2006-2010 – Serves as president of Sentry International, a manufacturing company that produces oil drilling equipment.
January 3, 2011-January 23, 2017 – Serves as the Congressman for Kansas’ 4th District. He is reelected three times.
2014 – Is appointed to the House Select Committee to investigate the attack on the US embassy in Benghazi.
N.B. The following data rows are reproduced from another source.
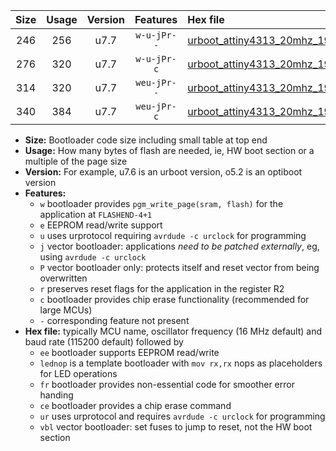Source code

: |Size|Usage|Version|Features|Hex file|
|:-:|:-:|:-:|:-:|:--|
|246|256|u7.7|`w-u-jPr--`|[urboot_attiny4313_20mhz_19200bps_lednop_fr_ur_vbl.hex](https://raw.githubusercontent.com/stefanrueger/urboot.hex/main/mcus/attiny4313/fcpu_20mhz/19200_bps/urboot_attiny4313_20mhz_19200bps_lednop_fr_ur_vbl.hex)|
|276|320|u7.7|`w-u-jPr-c`|[urboot_attiny4313_20mhz_19200bps_lednop_fr_ce_ur_vbl.hex](https://raw.githubusercontent.com/stefanrueger/urboot.hex/main/mcus/attiny4313/fcpu_20mhz/19200_bps/urboot_attiny4313_20mhz_19200bps_lednop_fr_ce_ur_vbl.hex)|
|314|320|u7.7|`weu-jPr--`|[urboot_attiny4313_20mhz_19200bps_ee_lednop_fr_ur_vbl.hex](https://raw.githubusercontent.com/stefanrueger/urboot.hex/main/mcus/attiny4313/fcpu_20mhz/19200_bps/urboot_attiny4313_20mhz_19200bps_ee_lednop_fr_ur_vbl.hex)|
|340|384|u7.7|`weu-jPr-c`|[urboot_attiny4313_20mhz_19200bps_ee_lednop_fr_ce_ur_vbl.hex](https://raw.githubusercontent.com/stefanrueger/urboot.hex/main/mcus/attiny4313/fcpu_20mhz/19200_bps/urboot_attiny4313_20mhz_19200bps_ee_lednop_fr_ce_ur_vbl.hex)|

- **Size:** Bootloader code size including small table at top end
- **Usage:** How many bytes of flash are needed, ie, HW boot section or a multiple of the page size
- **Version:** For example, u7.6 is an urboot version, o5.2 is an optiboot version
- **Features:**
  + `w` bootloader provides `pgm_write_page(sram, flash)` for the application at `FLASHEND-4+1`
  + `e` EEPROM read/write support
  + `u` uses urprotocol requiring `avrdude -c urclock` for programming
  + `j` vector bootloader: applications *need to be patched externally*, eg, using `avrdude -c urclock`
  + `P` vector bootloader only: protects itself and reset vector from being overwritten
  + `r` preserves reset flags for the application in the register R2
  + `c` bootloader provides chip erase functionality (recommended for large MCUs)
  + `-` corresponding feature not present
- **Hex file:** typically MCU name, oscillator frequency (16 MHz default) and baud rate (115200 default) followed by
  + `ee` bootloader supports EEPROM read/write
  + `lednop` is a template bootloader with `mov rx,rx` nops as placeholders for LED operations
  + `fr` bootloader provides non-essential code for smoother error handing
  + `ce` bootloader provides a chip erase command
  + `ur` uses urprotocol and requires `avrdude -c urclock` for programming
  + `vbl` vector bootloader: set fuses to jump to reset, not the HW boot section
January 16, 2016 – Arguing for a “fundamental upgrade to America’s surveillance capabilities,” he co-authors an op-ed in the Wall Street Journal with David B. Rifkin Jr., stating, “Congress should pass a law reestablishing collection of all metadata, and combining it with publicly available financial and lifestyle information in a comprehensive, searchable database.”
November 18, 2016 – US President-elect Donald Trump announces Pompeo’s nomination to lead the CIA.
2016 – Pompeo was the top beneficiary of Koch Industries contributions in 2016.
January 23, 2017 – Confirmed by the Senate on a 66-32 vote, and sworn in as the head of the CIA.
March 13, 2018 – Trump announces Pompeo’s nomination to replace Rex Tillerson as the next secretary of state.
April 18, 2018 – Trump announces via Twitter that Pompeo visited North Korea over Easter weekend and met with leader Kim Jong Un in Pyongyang.
April 26, 2018-January 20, 2021 – Serves as the 70th US secretary of state.
May 7-10, 2018 – Pompeo heads back to Pyongyang to finalize the agenda for the upcoming summit between the United States and the Korean Peninsula. Three detained Americans — Kim Dong Chul, Kim Hak-song and Kim Sang Duk, also known as Tony Kim — are freed and arrive back at Joint Base Andrews with Pompeo, where they are greeted by Trump and first lady Melania Trump on board the plane.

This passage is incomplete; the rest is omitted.